Pictures paired with source code
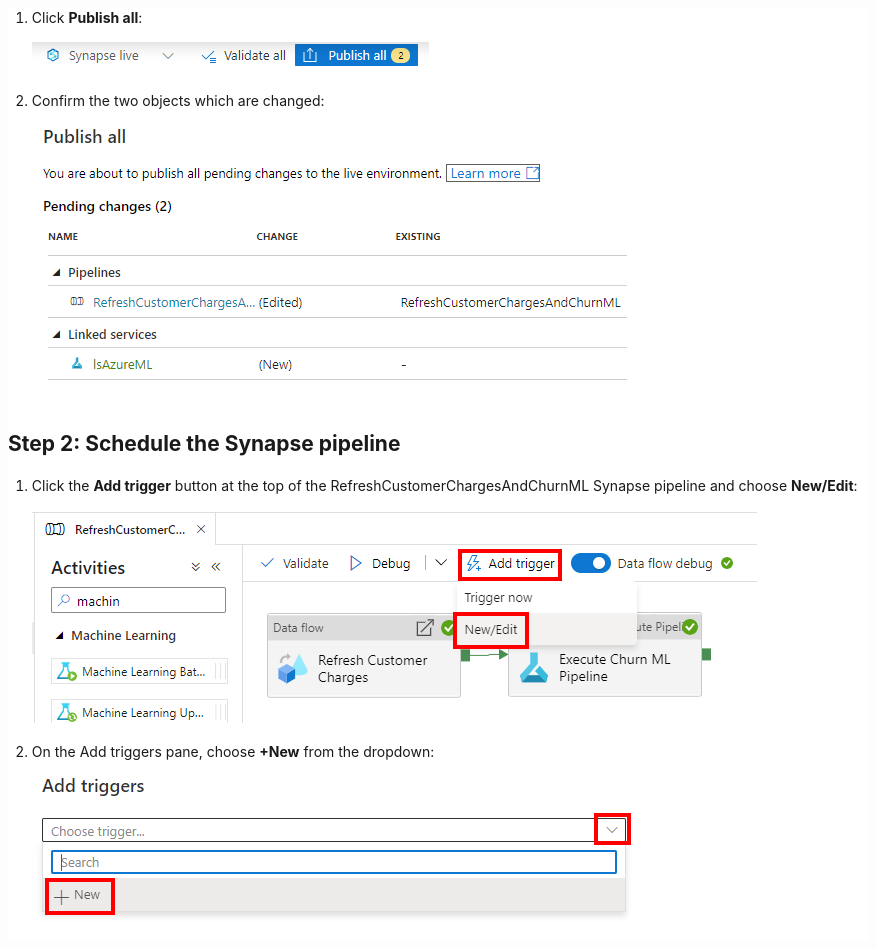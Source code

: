 1.  Click **Publish all**:

    ![](images/lab06/media/image53.png)
    
1.  Confirm the two objects which are changed:

    ![](images/lab06/media/image54.png)

## Step 2: Schedule the Synapse pipeline

1.  Click the **Add trigger** button at the top of the
    RefreshCustomerChargesAndChurnML Synapse pipeline and choose **New/Edit**:

    ![](images/lab06/media/image55.png)

1.  On the Add triggers pane, choose **+New** from the dropdown:

    ![](images/lab06/media/image56.png)
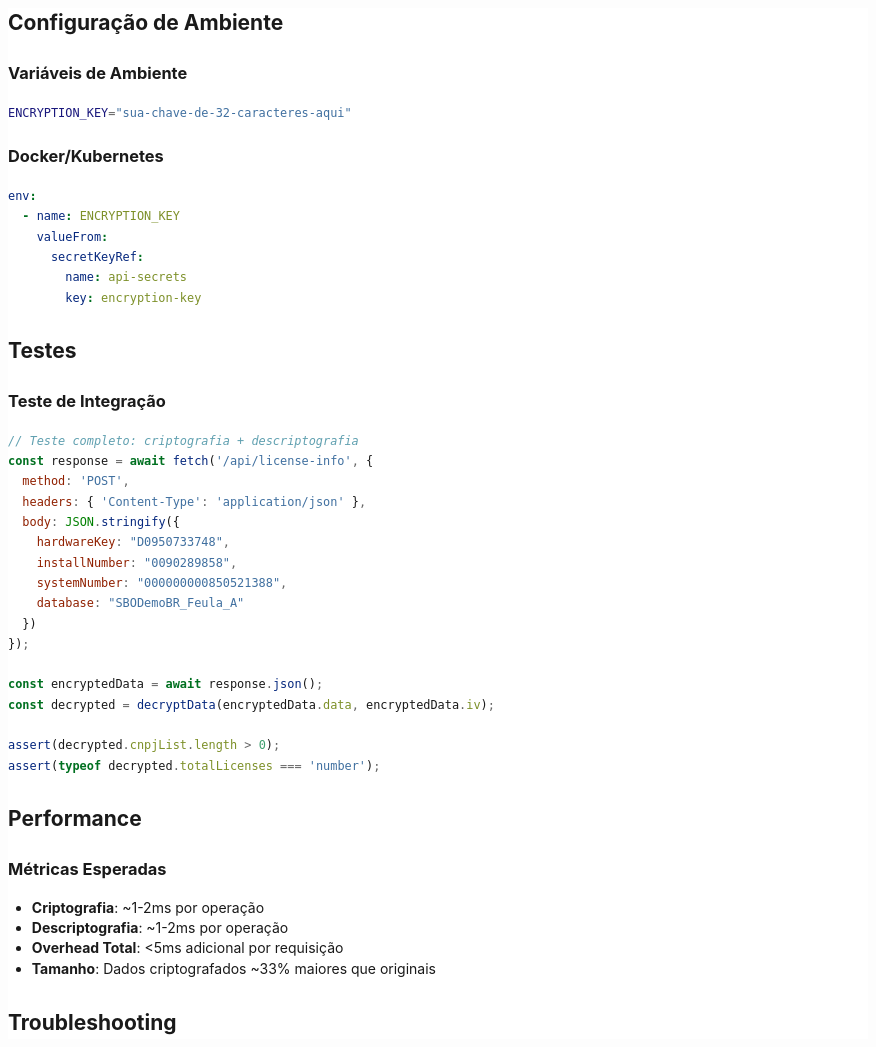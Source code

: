 ## Configuração de Ambiente

### Variáveis de Ambiente
```bash
ENCRYPTION_KEY="sua-chave-de-32-caracteres-aqui"
```

### Docker/Kubernetes
```yaml
env:
  - name: ENCRYPTION_KEY
    valueFrom:
      secretKeyRef:
        name: api-secrets
        key: encryption-key
```

## Testes

### Teste de Integração
```javascript
// Teste completo: criptografia + descriptografia
const response = await fetch('/api/license-info', {
  method: 'POST',
  headers: { 'Content-Type': 'application/json' },
  body: JSON.stringify({
    hardwareKey: "D0950733748",
    installNumber: "0090289858",
    systemNumber: "000000000850521388",
    database: "SBODemoBR_Feula_A"
  })
});

const encryptedData = await response.json();
const decrypted = decryptData(encryptedData.data, encryptedData.iv);

assert(decrypted.cnpjList.length > 0);
assert(typeof decrypted.totalLicenses === 'number');
```

## Performance

### Métricas Esperadas
- **Criptografia**: ~1-2ms por operação
- **Descriptografia**: ~1-2ms por operação  
- **Overhead Total**: <5ms adicional por requisição
- **Tamanho**: Dados criptografados ~33% maiores que originais

## Troubleshooting
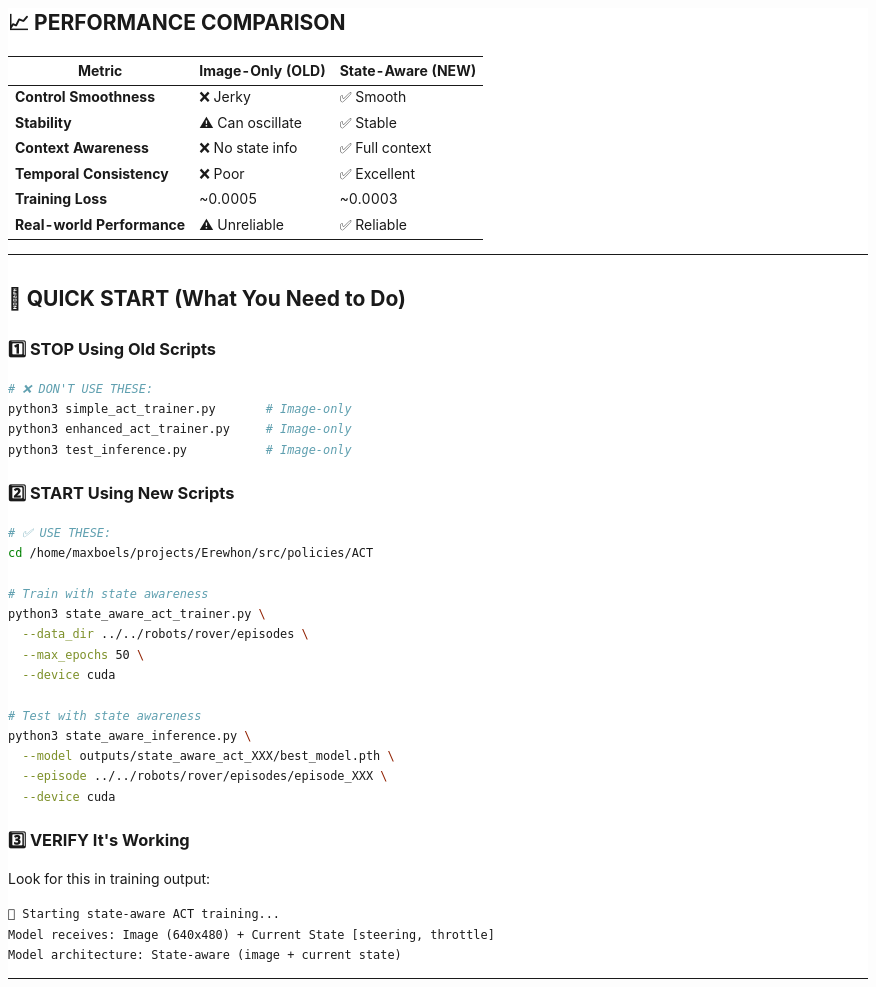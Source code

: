 
## 📈 PERFORMANCE COMPARISON

| Metric | Image-Only (OLD) | State-Aware (NEW) |
|--------|-----------------|-------------------|
| **Control Smoothness** | ❌ Jerky | ✅ Smooth |
| **Stability** | ⚠️ Can oscillate | ✅ Stable |
| **Context Awareness** | ❌ No state info | ✅ Full context |
| **Temporal Consistency** | ❌ Poor | ✅ Excellent |
| **Training Loss** | ~0.0005 | ~0.0003 |
| **Real-world Performance** | ⚠️ Unreliable | ✅ Reliable |

---

## 🎯 QUICK START (What You Need to Do)

### 1️⃣ STOP Using Old Scripts
```bash
# ❌ DON'T USE THESE:
python3 simple_act_trainer.py       # Image-only
python3 enhanced_act_trainer.py     # Image-only
python3 test_inference.py           # Image-only
```

### 2️⃣ START Using New Scripts
```bash
# ✅ USE THESE:
cd /home/maxboels/projects/Erewhon/src/policies/ACT

# Train with state awareness
python3 state_aware_act_trainer.py \
  --data_dir ../../robots/rover/episodes \
  --max_epochs 50 \
  --device cuda

# Test with state awareness
python3 state_aware_inference.py \
  --model outputs/state_aware_act_XXX/best_model.pth \
  --episode ../../robots/rover/episodes/episode_XXX \
  --device cuda
```

### 3️⃣ VERIFY It's Working
Look for this in training output:
```
🚀 Starting state-aware ACT training...
Model receives: Image (640x480) + Current State [steering, throttle]
Model architecture: State-aware (image + current state)
```

---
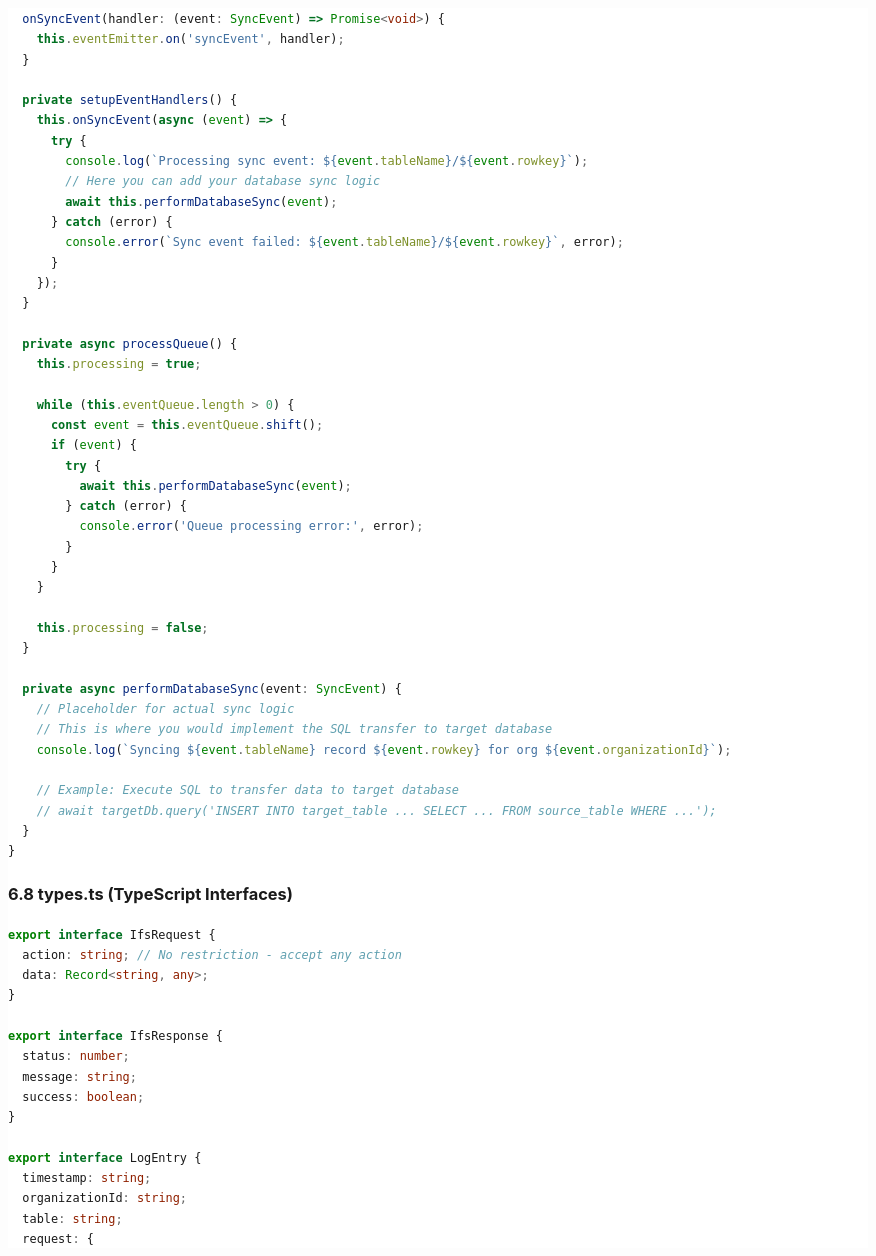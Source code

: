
 ```typescript
  onSyncEvent(handler: (event: SyncEvent) => Promise<void>) {
    this.eventEmitter.on('syncEvent', handler);
  }

  private setupEventHandlers() {
    this.onSyncEvent(async (event) => {
      try {
        console.log(`Processing sync event: ${event.tableName}/${event.rowkey}`);
        // Here you can add your database sync logic
        await this.performDatabaseSync(event);
      } catch (error) {
        console.error(`Sync event failed: ${event.tableName}/${event.rowkey}`, error);
      }
    });
  }

  private async processQueue() {
    this.processing = true;

    while (this.eventQueue.length > 0) {
      const event = this.eventQueue.shift();
      if (event) {
        try {
          await this.performDatabaseSync(event);
        } catch (error) {
          console.error('Queue processing error:', error);
        }
      }
    }

    this.processing = false;
  }

  private async performDatabaseSync(event: SyncEvent) {
    // Placeholder for actual sync logic
    // This is where you would implement the SQL transfer to target database
    console.log(`Syncing ${event.tableName} record ${event.rowkey} for org ${event.organizationId}`);

    // Example: Execute SQL to transfer data to target database
    // await targetDb.query('INSERT INTO target_table ... SELECT ... FROM source_table WHERE ...');
  }
}
```

### 6.8 types.ts (TypeScript Interfaces)
```typescript
export interface IfsRequest {
  action: string; // No restriction - accept any action
  data: Record<string, any>;
}

export interface IfsResponse {
  status: number;
  message: string;
  success: boolean;
}

export interface LogEntry {
  timestamp: string;
  organizationId: string;
  table: string;
  request: {
```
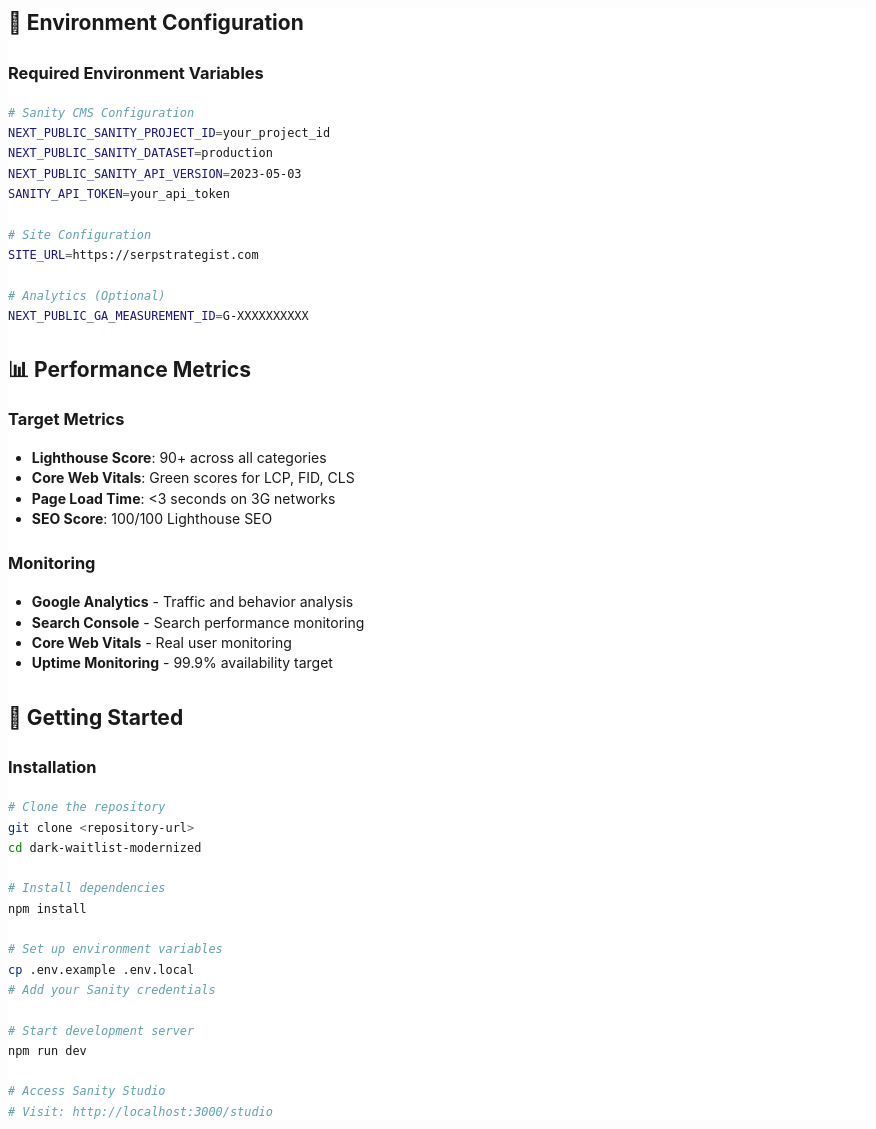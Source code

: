 ## 🔐 Environment Configuration

### **Required Environment Variables**
```bash
# Sanity CMS Configuration
NEXT_PUBLIC_SANITY_PROJECT_ID=your_project_id
NEXT_PUBLIC_SANITY_DATASET=production
NEXT_PUBLIC_SANITY_API_VERSION=2023-05-03
SANITY_API_TOKEN=your_api_token

# Site Configuration
SITE_URL=https://serpstrategist.com

# Analytics (Optional)
NEXT_PUBLIC_GA_MEASUREMENT_ID=G-XXXXXXXXXX
```

## 📊 Performance Metrics

### **Target Metrics**
- **Lighthouse Score**: 90+ across all categories
- **Core Web Vitals**: Green scores for LCP, FID, CLS
- **Page Load Time**: <3 seconds on 3G networks
- **SEO Score**: 100/100 Lighthouse SEO

### **Monitoring**
- **Google Analytics** - Traffic and behavior analysis
- **Search Console** - Search performance monitoring
- **Core Web Vitals** - Real user monitoring
- **Uptime Monitoring** - 99.9% availability target

## 🚀 Getting Started

### **Installation**
```bash
# Clone the repository
git clone <repository-url>
cd dark-waitlist-modernized

# Install dependencies
npm install

# Set up environment variables
cp .env.example .env.local
# Add your Sanity credentials

# Start development server
npm run dev

# Access Sanity Studio
# Visit: http://localhost:3000/studio
```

§ **Exercise instructions**
Whenever a line above has the word "operação" in it, copy that line.

§ **Written solution**
- **Criptografia**: ~1-2ms por operação
- **Descriptografia**: ~1-2ms por operação  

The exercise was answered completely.